Read File to String: can you do faster ?

Riven · August 16, 2011, 11:37am

Eli’s version will also append a ‘\n’ after the last line.

If he would read/write/read/write/read/write, the file would get larger and larger.

Demonpants · August 16, 2011, 5:33pm

Yeah don’t worry Z-Man, it’s not at all obvious that concatenating strings will be so incredibly slow. But a good rule of thumb is that if you are ever worried about speed when string combining is involved, always use a StringBuffer. If speed doesn’t matter, don’t bother, because it’s uglier (as you already pointed out).

Yeah, in cases where this is an issue I just drop the last character every time. But I’ve never worried much about string file speed because I only ever do it once and I never have massive files. But I did once have a case where I was reading in a file, editing it, and then re-saving it and I had to deal with the trailing \n.

Addictman · August 16, 2011, 6:33pm

Obviously this method has some theoretical limitations to size, but you could set some kind of size limit where if size > limit, choose the buffered approach.

At least it’s fast.


public final static String readFile(String fileName) throws IOException {
	File f = new File(fileName);
	FileInputStream fstream = new FileInputStream(f);
	byte[] bytes = new byte[(int) f.length()];
	fstream.read(bytes);
	fstream.close();
	return new String(bytes);
}

counterp · August 17, 2011, 2:50am

I hadn’t thought this would be viable for small files, but it actually performs very well. And the list goes on and on

public final static String readFile(String file) throws IOException {
	FileChannel channel = new FileInputStream(new File(file)).getChannel();
	ByteBuffer buffer = ByteBuffer.allocate((int) channel.size());
	channel.read(buffer);
	channel.close();
	return new String(buffer.array());
}

I don’t think it gets much faster than this (when you’re reading large files everythings’ pretty close in speed)

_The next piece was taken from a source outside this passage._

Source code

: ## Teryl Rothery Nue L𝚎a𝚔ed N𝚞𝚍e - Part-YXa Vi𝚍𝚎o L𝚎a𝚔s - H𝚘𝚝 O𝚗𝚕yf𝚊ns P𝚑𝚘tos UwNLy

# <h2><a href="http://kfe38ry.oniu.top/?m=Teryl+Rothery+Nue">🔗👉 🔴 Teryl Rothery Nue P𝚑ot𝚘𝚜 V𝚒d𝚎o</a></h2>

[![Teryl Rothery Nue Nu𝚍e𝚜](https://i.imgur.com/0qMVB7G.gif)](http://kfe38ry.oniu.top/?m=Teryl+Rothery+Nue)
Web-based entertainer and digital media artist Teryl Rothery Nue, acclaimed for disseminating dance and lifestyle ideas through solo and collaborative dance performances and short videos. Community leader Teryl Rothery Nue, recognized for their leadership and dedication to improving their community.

Cero · August 17, 2011, 12:47pm

counterp:

I hadn’t thought this would be viable for small files, but it actually performs very well. And the list goes on and on
public final static String readFile(String file) throws IOException {
	FileChannel channel = new FileInputStream(new File(file)).getChannel();
	ByteBuffer buffer = ByteBuffer.allocate((int) channel.size());
	channel.read(buffer);
	channel.close();
	return new String(buffer.array());
}
I don’t think it gets much faster than this (when you’re reading large files everythings’ pretty close in speed)

using FileChannel ? nah, when I benchmarked that it was slow
maybe not the slowest but slower than your previous code and the java7 method.

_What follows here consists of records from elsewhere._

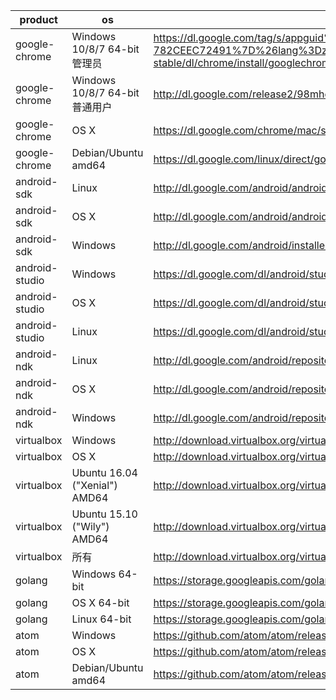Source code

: product | os | uri | filename
--------|----|-----|---------
google-chrome | Windows 10/8/7 64-bit管理员 | https://dl.google.com/tag/s/appguid%3D%7B8A69D345-D564-463C-AFF1-A69D9E530F96%7D%26iid%3D%7BBF9FDEDC-1F3F-E462-F6B4-782CEEC72491%7D%26lang%3Dzh-CN%26browser%3D4%26usagestats%3D1%26appname%3DGoogle%2520Chrome%26needsadmin%3Dprefers%26ap%3Dx64-stable/dl/chrome/install/googlechromestandaloneenterprise64.msi | chrome/win/53.0.2785.143_googlechromestandaloneenterprise64.msi
google-chrome | Windows 10/8/7 64-bit普通用户 | http://dl.google.com/release2/98mhejkvy1mrbx2r4koo3wlatxvq9nfg5qxysvy09jr8yh5bcmm4785am2r5tay8v3atyt2tjn03fn8q6u3f81khw4xltmiz51h/53.0.2785.143_chrome_installer.exe | chrome/win/53.0.2785.143_chrome_installer.exe
google-chrome | OS X | https://dl.google.com/chrome/mac/stable/GGRO/googlechrome.dmg | chrome/mac/53.0.2785.143_googlechrome.dmg
google-chrome | Debian/Ubuntu amd64 | https://dl.google.com/linux/direct/google-chrome-stable_current_amd64.deb | chrome/linux/53.0.2785.143_google-chrome-stable_current_amd64.deb
android-sdk | Linux | http://dl.google.com/android/android-sdk_r24.4.1-linux.tgz |
android-sdk | OS X | http://dl.google.com/android/android-sdk_r24.4.1-macosx.zip |
android-sdk | Windows | http://dl.google.com/android/installer_r24.4.1-windows.exe | /dev/null
android-studio | Windows | https://dl.google.com/dl/android/studio/install/2.2.0.12/android-studio-ide-145.3276617-windows.exe | /dev/null
android-studio | OS X | https://dl.google.com/dl/android/studio/install/2.2.0.12/android-studio-ide-145.3276617-mac.dmg |
android-studio | Linux | https://dl.google.com/dl/android/studio/ide-zips/2.2.0.12/android-studio-ide-145.3276617-linux.zip |
android-ndk | Linux | http://dl.google.com/android/repository/android-mdk-r12b-linux-x86_64.zip |
android-ndk | OS X | http://dl.google.com/android/repository/android-mdk-r12b-darwin-x86_64.zip |
android-ndk | Windows | http://dl.google.com/android/repository/android-mdk-r12b-windows-x86_64.zip |
virtualbox | Windows | http://download.virtualbox.org/virtualbox/5.1.4/VirtualBox-5.1.4-110228-Win.exe |
virtualbox | OS X | http://download.virtualbox.org/virtualbox/5.1.4/VirtualBox-5.1.4-110228-OSX.dmg |
virtualbox | Ubuntu 16.04 ("Xenial") AMD64 | http://download.virtualbox.org/virtualbox/5.1.4/virtualbox-5.1_5.1.4-110228~Ubuntu~xenial_amd64.deb | virtualbox/5.1.4/virtualbox-5.1_5.1.4-110228-Ubuntu-xenial_amd64.deb
virtualbox | Ubuntu 15.10 ("Wily") AMD64 | http://download.virtualbox.org/virtualbox/5.1.4/virtualbox-5.1_5.1.4-110228~Ubuntu~wily_amd64.deb | virtualbox/5.1.4/virtualbox-5.1_5.1.4-110228-Ubuntu-wily_amd64.deb
virtualbox | 所有 | http://download.virtualbox.org/virtualbox/5.1.4/Oracle_VM_VirtualBox_Extension_Pack-5.1.4-110228.vbox-extpack |
golang | Windows 64-bit | https://storage.googleapis.com/golang/go1.7.windows-amd64.msi |
golang | OS X 64-bit | https://storage.googleapis.com/golang/go1.7.darwin-amd64.pkg |
golang | Linux 64-bit | https://storage.googleapis.com/golang/go1.7.linux-amd64.tar.gz |
atom | Windows | https://github.com/atom/atom/releases/download/v1.10.0/AtomSetup.exe | atom/atom-windows-1.10.2.exe
atom | OS X | https://github.com/atom/atom/releases/download/v1.10.0/atom-mac.zip | atom/atom-mac-1.10.2.zip
atom | Debian/Ubuntu amd64 | https://github.com/atom/atom/releases/download/v1.10.0/atom-amd64.deb | atom/atom-amd64-1.10.2.deb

counterp · August 17, 2011, 1:01pm

interesting, using java 7 it comes up as slightly faster for larger files and noticeably faster for small files.

how are you doing your benchmark? make sure you’re running each method in its own instance of the JVM

Cero · August 17, 2011, 3:31pm

long before = System.nanoTime();
    	
    	for (int i=0;i<100;i++)
    	{
    		Util.readFromFile(path);
    	}
    	System.out.println("1: "+((System.nanoTime()-before)/1000L)+"us");
    	
    	
    	before = System.nanoTime();
    	for (int i=0;i<100;i++)
    	{
    		Util.readFileWithChannel(path);
    	}
    	System.out.println("2: "+((System.nanoTime()-before)/1000L)+"us");
    	
    	
    	before = System.nanoTime();
    	for (int i=0;i<100;i++)
    	{
    		Util.readFromFileJava7(path);
    	}
    	System.out.println("3: "+((System.nanoTime()-before)/1000L)+"us");

1: 305061us
2: 1579026us
3: 1476928us

file is 500kb in this run.

Riven · August 17, 2011, 3:36pm

You’re making the classic mistake in file performance benchmarking: you forget that the OS will cache any file that was recently read.

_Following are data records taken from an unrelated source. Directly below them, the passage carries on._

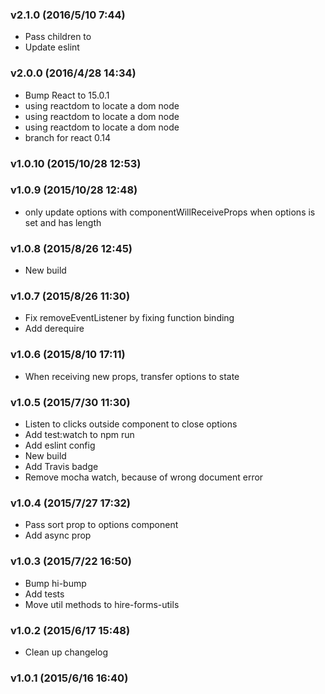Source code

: ### v2.1.0	(2016/5/10 7:44)
* Pass children to <Options />
* Update eslint

### v2.0.0	(2016/4/28 14:34)
* Bump React to 15.0.1
* using reactdom to locate a dom node
* using reactdom to locate a dom node
* using reactdom to locate a dom node
* branch for react 0.14

### v1.0.10	(2015/10/28 12:53)


### v1.0.9	(2015/10/28 12:48)
* only update options with componentWillReceiveProps when options is set and has length

### v1.0.8	(2015/8/26 12:45)
* New build

### v1.0.7	(2015/8/26 11:30)
* Fix removeEventListener by fixing function binding
* Add derequire

### v1.0.6	(2015/8/10 17:11)
* When receiving new props, transfer options to state

### v1.0.5	(2015/7/30 11:30)
* Listen to clicks outside component to close options
* Add test:watch to npm run
* Add eslint config
* New build
* Add Travis badge
* Remove mocha watch, because of wrong document error

### v1.0.4	(2015/7/27 17:32)
* Pass sort prop to options component
* Add async prop

### v1.0.3	(2015/7/22 16:50)
* Bump hi-bump
* Add tests
* Move util methods to hire-forms-utils

### v1.0.2	(2015/6/17 15:48)
* Clean up changelog

### v1.0.1	(2015/6/16 16:40)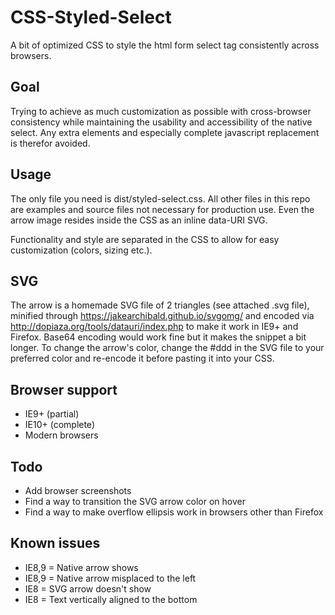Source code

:# CSS-Styled-Select
A bit of optimized CSS to style the html form select tag consistently across browsers.

## Goal
Trying to achieve as much customization as possible with cross-browser consistency while maintaining the usability and accessibility of the native select. Any extra elements and especially complete javascript replacement is therefor avoided.

## Usage
The only file you need is dist/styled-select.css. All other files in this repo are examples and source files not necessary for production use. Even the arrow image resides inside the CSS as an inline data-URI SVG.

Functionality and style are separated in the CSS to allow for easy customization (colors, sizing etc.).

## SVG
The arrow is a homemade SVG file of 2 triangles (see attached .svg file), minified through https://jakearchibald.github.io/svgomg/ and encoded via http://dopiaza.org/tools/datauri/index.php to make it work in IE9+ and Firefox. Base64 encoding would work fine but it makes the snippet a bit longer. To change the arrow's color, change the #ddd in the SVG file to your preferred color and re-encode it before pasting it into your CSS.

## Browser support
* IE9+ (partial)
* IE10+ (complete)
* Modern browsers

## Todo
* Add browser screenshots
* Find a way to transition the SVG arrow color on hover
* Find a way to make overflow ellipsis work in browsers other than Firefox

## Known issues
* IE8,9 = Native arrow shows
* IE8,9 = Native arrow misplaced to the left
* IE8 = SVG arrow doesn't show
* IE8 = Text vertically aligned to the bottom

For a realistic benchmark, overwrite the file prior to each time you read the file.

In the above benchmark, that means overwriting the file 300 times, otherwise your results are useless.

Cero · August 17, 2011, 3:50pm


    	int iterations = 20;
    	long before = System.nanoTime();
    	scrambleFile(path);

    	for (int i=0;i<iterations;i++)
    	{
    		Util.readFromFileJava7(path);
    		scrambleFile(path);
    	}
    	System.out.println("1: "+((System.nanoTime()-before)/1000L/1000L)+"ms");
    	
    	before = System.nanoTime();
    	for (int i=0;i<iterations;i++)
    	{
    		Util.readFileWithChannel(path);
    		scrambleFile(path);
    	}
    	System.out.println("2: "+((System.nanoTime()-before)/1000L/1000L)+"ms");
    	
    	before = System.nanoTime();
    	for (int i=0;i<iterations;i++)
    	{
    		Util.readFromFile(path);
    		scrambleFile(path);
    	}
    	System.out.println("3: "+((System.nanoTime()-before)/1000L/1000L)+"ms\n\n");
    	
    	long r = 0L;
    	for (int i=0;i<iterations;i++)
    	{
    		before = System.nanoTime();
    		scrambleFile(path);
    		r += ((System.nanoTime()-before)/1000L/1000L);
    	}
    	System.out.println("Scramble test average: "+(r/(float)iterations)+"ms");
    	scrambleFile(path);

1: 668ms
2: 614ms
3: 655ms


Scramble test average: 29.45ms

Seems to faster now, although the differences are getting very small here

Riven · August 17, 2011, 3:56pm

This is what I wanted to point out: in the end the harddisk is limiting factor, the CPU is mostly idling, so the code is largely irrelevant, unless it’s extremely inefficient.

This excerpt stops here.